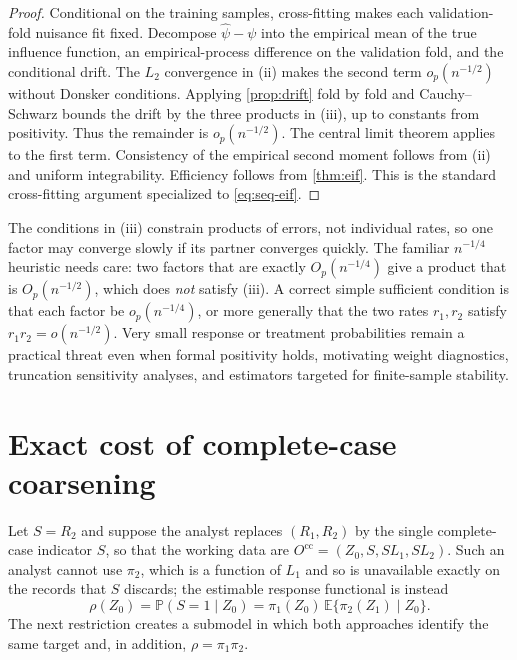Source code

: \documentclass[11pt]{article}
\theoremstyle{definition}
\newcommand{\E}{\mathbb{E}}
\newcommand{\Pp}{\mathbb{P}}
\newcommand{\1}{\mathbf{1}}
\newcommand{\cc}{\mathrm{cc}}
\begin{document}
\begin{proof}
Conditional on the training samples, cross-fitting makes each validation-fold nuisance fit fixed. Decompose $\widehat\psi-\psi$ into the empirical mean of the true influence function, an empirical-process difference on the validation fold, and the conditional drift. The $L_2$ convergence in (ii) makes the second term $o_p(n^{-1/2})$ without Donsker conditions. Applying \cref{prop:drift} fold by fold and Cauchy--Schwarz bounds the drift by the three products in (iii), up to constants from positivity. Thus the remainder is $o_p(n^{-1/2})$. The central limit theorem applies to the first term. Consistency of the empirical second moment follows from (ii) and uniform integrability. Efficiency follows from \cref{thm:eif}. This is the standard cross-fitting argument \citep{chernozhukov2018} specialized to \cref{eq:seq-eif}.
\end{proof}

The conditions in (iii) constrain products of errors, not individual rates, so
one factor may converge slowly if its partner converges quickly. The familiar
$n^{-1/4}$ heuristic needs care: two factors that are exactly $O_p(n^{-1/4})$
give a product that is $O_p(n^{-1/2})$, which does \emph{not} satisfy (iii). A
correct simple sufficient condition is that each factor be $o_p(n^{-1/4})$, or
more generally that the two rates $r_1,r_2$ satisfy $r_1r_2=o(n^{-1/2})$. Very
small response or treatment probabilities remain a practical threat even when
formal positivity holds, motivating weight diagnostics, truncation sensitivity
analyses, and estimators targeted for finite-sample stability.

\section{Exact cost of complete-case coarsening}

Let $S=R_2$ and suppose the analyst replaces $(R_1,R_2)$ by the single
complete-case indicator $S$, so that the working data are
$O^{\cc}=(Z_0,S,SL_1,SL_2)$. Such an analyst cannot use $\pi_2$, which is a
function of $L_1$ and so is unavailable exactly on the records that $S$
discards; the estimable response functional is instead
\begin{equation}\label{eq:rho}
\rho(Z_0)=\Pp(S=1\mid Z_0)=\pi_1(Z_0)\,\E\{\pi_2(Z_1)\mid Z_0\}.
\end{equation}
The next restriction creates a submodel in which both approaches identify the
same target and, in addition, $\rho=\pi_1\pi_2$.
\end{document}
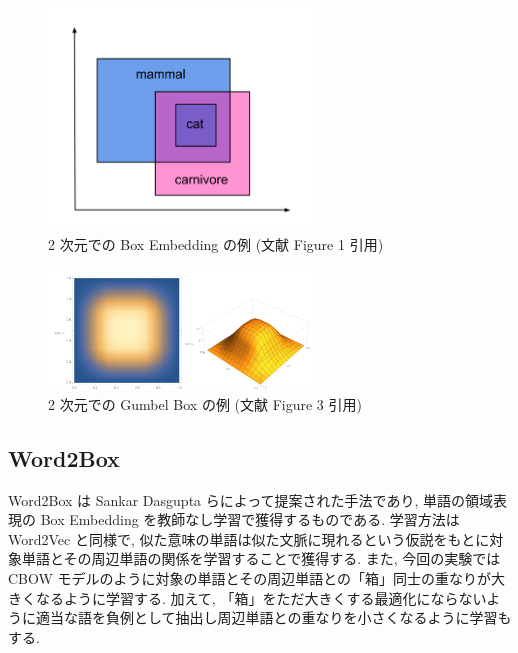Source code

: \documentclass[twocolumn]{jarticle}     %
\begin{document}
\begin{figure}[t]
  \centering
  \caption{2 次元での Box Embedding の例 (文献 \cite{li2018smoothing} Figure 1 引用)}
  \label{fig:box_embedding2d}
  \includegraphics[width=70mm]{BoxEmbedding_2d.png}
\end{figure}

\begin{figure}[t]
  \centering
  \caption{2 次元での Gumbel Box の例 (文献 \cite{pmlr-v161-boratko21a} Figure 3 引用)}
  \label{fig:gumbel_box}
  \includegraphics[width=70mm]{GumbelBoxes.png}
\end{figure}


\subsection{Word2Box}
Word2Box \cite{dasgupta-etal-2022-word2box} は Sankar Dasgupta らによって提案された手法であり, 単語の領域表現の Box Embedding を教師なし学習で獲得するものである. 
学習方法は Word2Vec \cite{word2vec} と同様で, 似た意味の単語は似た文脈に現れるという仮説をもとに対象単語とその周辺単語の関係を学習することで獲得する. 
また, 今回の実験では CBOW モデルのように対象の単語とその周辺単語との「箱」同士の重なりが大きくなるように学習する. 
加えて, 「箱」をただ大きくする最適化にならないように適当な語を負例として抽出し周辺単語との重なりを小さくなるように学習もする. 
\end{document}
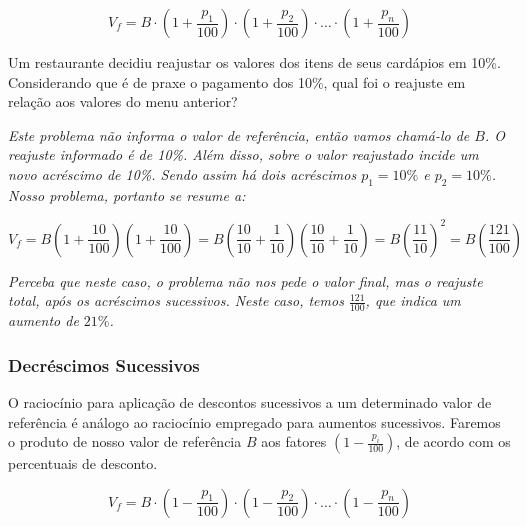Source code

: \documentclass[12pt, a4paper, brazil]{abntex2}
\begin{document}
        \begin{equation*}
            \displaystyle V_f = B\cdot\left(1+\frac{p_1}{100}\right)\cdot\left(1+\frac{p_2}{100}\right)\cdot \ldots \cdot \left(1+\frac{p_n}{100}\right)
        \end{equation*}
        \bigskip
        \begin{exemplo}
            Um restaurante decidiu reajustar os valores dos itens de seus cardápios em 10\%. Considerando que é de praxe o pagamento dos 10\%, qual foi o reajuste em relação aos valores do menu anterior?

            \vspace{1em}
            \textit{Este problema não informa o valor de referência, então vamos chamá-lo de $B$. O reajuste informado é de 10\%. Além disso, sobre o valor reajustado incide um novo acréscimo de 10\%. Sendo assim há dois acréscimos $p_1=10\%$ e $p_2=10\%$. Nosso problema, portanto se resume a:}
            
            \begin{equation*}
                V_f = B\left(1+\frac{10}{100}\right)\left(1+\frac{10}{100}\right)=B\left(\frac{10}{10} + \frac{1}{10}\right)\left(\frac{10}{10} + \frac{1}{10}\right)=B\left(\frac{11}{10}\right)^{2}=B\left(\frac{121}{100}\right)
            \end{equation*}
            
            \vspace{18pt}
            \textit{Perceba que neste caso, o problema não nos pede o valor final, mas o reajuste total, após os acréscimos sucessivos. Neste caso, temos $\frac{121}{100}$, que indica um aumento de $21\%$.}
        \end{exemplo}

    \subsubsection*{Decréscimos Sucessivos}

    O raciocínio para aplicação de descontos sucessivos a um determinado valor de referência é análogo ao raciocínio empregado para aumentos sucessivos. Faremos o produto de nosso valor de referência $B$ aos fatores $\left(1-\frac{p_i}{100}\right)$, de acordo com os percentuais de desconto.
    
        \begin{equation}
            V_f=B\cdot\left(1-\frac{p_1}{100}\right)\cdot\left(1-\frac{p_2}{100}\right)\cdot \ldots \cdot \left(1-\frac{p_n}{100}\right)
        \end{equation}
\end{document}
****************
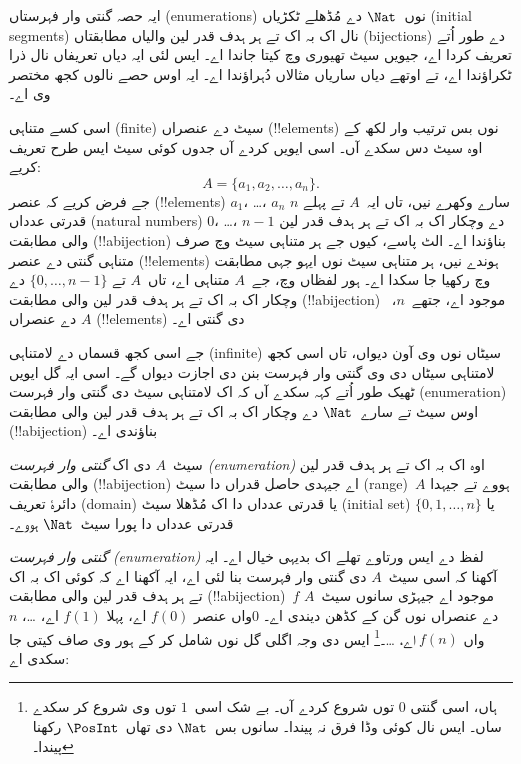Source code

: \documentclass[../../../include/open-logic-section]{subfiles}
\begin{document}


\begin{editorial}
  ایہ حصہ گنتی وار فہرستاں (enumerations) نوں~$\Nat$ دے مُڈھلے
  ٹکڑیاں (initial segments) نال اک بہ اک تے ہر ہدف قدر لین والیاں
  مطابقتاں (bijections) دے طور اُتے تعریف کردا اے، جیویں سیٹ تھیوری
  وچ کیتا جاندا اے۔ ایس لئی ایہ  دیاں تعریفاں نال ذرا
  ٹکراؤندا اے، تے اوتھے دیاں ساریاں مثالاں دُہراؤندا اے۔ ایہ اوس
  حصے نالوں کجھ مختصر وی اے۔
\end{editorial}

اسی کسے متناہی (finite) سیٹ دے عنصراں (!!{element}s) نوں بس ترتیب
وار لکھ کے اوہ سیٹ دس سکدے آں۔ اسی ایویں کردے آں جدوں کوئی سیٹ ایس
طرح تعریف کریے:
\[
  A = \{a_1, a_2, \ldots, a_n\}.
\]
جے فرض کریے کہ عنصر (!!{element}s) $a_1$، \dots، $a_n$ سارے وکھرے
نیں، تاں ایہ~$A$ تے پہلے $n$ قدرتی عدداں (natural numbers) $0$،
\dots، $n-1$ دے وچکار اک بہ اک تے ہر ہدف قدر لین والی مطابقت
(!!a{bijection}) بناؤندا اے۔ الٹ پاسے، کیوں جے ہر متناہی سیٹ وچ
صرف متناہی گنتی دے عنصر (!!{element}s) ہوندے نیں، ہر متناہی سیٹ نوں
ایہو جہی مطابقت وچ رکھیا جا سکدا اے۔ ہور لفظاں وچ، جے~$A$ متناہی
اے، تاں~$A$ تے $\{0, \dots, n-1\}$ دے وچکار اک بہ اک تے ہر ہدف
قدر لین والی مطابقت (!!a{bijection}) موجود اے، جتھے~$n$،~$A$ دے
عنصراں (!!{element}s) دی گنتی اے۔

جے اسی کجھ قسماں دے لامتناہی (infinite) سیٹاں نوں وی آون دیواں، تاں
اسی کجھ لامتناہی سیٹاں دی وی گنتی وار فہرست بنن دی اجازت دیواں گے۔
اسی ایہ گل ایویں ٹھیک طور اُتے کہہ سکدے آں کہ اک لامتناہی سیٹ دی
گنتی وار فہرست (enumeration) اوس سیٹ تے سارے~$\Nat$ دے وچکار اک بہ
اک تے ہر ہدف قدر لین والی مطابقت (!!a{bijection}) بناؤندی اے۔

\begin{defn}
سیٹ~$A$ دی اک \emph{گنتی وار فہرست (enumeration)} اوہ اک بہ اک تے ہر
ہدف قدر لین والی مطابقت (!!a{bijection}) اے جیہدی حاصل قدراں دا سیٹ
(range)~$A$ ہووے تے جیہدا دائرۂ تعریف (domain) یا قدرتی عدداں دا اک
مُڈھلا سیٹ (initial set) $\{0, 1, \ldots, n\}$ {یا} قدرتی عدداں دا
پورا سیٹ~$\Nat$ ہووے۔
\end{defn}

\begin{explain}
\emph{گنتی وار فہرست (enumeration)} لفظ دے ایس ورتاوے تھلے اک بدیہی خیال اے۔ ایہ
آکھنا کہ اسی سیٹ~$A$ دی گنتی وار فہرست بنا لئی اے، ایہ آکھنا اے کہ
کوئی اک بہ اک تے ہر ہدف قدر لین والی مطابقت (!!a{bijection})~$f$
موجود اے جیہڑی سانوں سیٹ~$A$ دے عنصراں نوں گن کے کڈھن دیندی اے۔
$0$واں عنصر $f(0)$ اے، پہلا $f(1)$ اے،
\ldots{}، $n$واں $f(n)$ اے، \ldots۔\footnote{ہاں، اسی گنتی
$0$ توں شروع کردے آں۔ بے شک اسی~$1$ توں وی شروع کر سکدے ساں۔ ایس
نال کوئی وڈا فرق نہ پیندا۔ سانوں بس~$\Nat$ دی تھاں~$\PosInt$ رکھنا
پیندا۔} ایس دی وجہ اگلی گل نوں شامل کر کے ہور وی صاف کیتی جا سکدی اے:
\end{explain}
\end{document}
****************
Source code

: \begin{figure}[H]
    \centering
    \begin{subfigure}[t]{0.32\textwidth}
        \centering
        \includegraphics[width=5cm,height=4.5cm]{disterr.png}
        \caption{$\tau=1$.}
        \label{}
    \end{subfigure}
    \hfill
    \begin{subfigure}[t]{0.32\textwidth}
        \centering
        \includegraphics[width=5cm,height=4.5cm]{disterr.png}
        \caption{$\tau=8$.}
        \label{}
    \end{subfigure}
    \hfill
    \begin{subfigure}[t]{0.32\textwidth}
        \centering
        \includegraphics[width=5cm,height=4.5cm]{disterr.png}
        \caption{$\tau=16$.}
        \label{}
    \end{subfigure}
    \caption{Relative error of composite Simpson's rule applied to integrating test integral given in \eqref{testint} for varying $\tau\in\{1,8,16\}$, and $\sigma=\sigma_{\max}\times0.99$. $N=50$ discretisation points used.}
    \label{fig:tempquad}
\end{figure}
****************
◆ Task objective: Examine the records and pull out every line where the string "دیاں" occurs.

◆ Solution for this problem:
  وچ کیتا جاندا اے۔ ایس لئی ایہ  دیاں تعریفاں نال ذرا
  ٹکراؤندا اے، تے اوتھے دیاں ساریاں مثالاں دُہراؤندا اے۔ ایہ اوس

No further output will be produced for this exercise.